→ Task goal:
Every line with "instructions" in it should be copied from the data.
[[ Data, beginning ]]
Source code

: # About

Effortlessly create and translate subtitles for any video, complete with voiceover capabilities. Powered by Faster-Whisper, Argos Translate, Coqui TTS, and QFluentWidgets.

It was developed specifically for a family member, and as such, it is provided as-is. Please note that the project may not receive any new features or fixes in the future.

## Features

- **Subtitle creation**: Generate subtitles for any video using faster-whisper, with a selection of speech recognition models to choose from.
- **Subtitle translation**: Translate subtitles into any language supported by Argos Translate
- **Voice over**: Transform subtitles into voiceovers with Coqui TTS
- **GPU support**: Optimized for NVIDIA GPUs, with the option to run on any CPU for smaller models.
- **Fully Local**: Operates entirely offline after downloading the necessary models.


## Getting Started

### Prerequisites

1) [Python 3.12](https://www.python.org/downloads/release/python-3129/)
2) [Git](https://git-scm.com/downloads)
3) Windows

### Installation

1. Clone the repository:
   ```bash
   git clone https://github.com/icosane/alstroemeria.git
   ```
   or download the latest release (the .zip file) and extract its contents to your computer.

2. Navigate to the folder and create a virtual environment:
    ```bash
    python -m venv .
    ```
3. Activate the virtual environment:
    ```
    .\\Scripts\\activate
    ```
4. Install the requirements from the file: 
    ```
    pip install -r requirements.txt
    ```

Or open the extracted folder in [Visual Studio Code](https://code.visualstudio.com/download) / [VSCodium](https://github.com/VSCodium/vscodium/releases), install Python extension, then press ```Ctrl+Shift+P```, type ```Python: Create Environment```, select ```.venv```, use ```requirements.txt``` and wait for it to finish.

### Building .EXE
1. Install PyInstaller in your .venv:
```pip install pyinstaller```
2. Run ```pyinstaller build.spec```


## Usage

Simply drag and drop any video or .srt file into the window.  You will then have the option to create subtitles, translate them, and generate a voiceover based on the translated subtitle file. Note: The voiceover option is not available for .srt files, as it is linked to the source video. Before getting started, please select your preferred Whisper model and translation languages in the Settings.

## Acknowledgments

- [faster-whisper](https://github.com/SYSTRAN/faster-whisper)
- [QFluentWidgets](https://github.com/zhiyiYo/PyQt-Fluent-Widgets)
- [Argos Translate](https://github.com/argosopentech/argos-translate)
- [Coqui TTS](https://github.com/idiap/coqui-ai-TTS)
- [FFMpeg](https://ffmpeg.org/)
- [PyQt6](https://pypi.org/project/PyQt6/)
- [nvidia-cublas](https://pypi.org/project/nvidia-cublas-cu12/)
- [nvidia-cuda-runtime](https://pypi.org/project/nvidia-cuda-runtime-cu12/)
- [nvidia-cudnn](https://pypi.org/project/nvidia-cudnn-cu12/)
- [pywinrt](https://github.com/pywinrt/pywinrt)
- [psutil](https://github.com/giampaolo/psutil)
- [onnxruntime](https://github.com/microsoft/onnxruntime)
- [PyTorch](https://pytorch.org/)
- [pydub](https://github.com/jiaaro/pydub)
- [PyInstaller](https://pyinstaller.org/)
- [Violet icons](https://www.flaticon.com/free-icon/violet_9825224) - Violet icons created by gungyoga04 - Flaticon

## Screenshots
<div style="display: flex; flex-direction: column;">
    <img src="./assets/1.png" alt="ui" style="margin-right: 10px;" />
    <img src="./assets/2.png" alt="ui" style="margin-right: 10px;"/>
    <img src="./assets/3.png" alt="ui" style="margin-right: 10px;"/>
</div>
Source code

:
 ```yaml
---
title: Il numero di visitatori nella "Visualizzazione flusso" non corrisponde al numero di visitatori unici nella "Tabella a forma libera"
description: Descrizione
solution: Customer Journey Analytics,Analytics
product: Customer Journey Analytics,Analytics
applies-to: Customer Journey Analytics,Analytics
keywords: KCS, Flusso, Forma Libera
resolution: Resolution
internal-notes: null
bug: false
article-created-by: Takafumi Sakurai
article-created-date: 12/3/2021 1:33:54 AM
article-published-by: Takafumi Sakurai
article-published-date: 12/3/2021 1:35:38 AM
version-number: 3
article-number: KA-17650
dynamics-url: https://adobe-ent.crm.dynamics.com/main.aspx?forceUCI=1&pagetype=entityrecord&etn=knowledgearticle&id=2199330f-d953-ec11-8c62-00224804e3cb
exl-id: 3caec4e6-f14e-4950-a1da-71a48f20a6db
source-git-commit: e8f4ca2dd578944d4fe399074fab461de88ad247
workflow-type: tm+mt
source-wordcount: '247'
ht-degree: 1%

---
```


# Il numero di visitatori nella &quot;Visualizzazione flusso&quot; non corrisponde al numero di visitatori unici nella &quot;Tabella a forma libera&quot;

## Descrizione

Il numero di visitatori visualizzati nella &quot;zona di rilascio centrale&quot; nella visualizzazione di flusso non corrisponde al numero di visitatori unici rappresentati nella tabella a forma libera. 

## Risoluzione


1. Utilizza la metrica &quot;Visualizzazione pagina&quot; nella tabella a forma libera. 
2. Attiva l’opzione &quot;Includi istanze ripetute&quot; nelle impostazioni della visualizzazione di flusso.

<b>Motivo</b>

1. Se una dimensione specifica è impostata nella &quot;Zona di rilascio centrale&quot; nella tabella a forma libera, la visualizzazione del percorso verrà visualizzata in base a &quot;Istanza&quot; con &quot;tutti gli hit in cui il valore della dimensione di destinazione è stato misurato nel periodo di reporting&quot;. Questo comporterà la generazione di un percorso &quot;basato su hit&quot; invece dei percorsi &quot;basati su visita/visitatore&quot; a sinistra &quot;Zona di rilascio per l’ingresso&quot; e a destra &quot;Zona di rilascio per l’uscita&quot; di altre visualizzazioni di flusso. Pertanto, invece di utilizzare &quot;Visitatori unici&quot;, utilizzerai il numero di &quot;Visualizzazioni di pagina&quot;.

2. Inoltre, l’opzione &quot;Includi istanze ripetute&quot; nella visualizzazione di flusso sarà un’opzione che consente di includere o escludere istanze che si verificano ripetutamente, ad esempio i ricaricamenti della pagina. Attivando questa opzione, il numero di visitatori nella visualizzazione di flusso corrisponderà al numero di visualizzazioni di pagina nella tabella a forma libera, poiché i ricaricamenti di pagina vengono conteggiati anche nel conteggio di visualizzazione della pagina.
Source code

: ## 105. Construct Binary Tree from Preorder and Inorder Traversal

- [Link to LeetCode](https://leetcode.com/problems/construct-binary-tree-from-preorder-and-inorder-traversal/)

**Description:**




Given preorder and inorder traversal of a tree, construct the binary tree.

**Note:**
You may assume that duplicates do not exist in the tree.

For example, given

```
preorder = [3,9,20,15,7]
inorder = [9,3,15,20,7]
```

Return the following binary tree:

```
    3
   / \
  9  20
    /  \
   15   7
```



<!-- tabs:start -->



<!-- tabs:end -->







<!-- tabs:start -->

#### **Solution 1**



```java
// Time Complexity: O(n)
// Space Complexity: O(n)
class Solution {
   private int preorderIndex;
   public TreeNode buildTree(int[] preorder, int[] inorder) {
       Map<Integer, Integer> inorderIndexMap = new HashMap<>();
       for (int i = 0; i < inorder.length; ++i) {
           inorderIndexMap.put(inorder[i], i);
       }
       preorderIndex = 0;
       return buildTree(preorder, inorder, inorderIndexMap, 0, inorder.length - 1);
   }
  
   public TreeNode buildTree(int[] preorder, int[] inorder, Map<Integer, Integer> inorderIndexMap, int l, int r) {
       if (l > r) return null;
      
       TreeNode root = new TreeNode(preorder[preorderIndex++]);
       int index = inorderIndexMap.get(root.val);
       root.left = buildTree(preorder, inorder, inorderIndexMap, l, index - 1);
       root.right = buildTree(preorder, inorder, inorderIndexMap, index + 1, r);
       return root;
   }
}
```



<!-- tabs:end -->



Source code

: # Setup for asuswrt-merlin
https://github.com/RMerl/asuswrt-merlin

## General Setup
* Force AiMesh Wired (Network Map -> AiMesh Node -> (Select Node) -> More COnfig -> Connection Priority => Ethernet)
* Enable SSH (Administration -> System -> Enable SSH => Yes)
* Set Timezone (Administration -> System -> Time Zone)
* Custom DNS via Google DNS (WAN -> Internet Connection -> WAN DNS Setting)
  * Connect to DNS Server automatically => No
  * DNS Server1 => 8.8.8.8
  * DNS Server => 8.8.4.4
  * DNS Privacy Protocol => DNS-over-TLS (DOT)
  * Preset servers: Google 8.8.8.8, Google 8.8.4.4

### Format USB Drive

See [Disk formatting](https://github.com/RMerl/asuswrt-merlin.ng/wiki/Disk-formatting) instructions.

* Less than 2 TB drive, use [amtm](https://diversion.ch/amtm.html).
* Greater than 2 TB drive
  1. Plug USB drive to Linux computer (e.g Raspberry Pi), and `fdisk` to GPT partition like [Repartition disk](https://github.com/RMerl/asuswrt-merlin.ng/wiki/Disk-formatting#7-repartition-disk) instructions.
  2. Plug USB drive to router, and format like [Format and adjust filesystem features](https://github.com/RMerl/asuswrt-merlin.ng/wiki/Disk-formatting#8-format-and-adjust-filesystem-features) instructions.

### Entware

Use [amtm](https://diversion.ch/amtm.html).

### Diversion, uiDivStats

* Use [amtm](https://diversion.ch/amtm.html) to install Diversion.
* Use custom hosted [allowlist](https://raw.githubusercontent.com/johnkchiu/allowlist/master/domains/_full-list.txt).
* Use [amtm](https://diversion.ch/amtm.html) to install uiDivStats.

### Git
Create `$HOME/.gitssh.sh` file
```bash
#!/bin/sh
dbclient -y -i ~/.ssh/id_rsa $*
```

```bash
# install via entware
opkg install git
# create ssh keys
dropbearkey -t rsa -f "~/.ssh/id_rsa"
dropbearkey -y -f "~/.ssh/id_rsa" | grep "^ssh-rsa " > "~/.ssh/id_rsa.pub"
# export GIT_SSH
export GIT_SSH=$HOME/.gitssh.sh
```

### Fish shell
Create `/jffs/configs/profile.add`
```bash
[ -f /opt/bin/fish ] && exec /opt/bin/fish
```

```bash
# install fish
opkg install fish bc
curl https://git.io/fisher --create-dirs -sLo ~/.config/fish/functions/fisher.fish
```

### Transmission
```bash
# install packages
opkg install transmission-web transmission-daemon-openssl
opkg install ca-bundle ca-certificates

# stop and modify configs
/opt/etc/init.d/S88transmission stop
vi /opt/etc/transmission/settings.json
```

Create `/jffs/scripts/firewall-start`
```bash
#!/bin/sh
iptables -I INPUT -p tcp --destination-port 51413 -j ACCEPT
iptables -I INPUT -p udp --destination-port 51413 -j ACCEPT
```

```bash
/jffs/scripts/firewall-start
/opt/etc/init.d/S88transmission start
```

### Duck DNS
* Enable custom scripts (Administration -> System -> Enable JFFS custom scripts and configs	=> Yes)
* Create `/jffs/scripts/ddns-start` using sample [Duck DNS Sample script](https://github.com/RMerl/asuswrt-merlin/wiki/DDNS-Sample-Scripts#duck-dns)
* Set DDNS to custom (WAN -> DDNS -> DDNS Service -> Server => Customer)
[[ Data, end ]]
→ Response area:
See [Disk formatting](https://github.com/RMerl/asuswrt-merlin.ng/wiki/Disk-formatting) instructions.
  1. Plug USB drive to Linux computer (e.g Raspberry Pi), and `fdisk` to GPT partition like [Repartition disk](https://github.com/RMerl/asuswrt-merlin.ng/wiki/Disk-formatting#7-repartition-disk) instructions.
  2. Plug USB drive to router, and format like [Format and adjust filesystem features](https://github.com/RMerl/asuswrt-merlin.ng/wiki/Disk-formatting#8-format-and-adjust-filesystem-features) instructions.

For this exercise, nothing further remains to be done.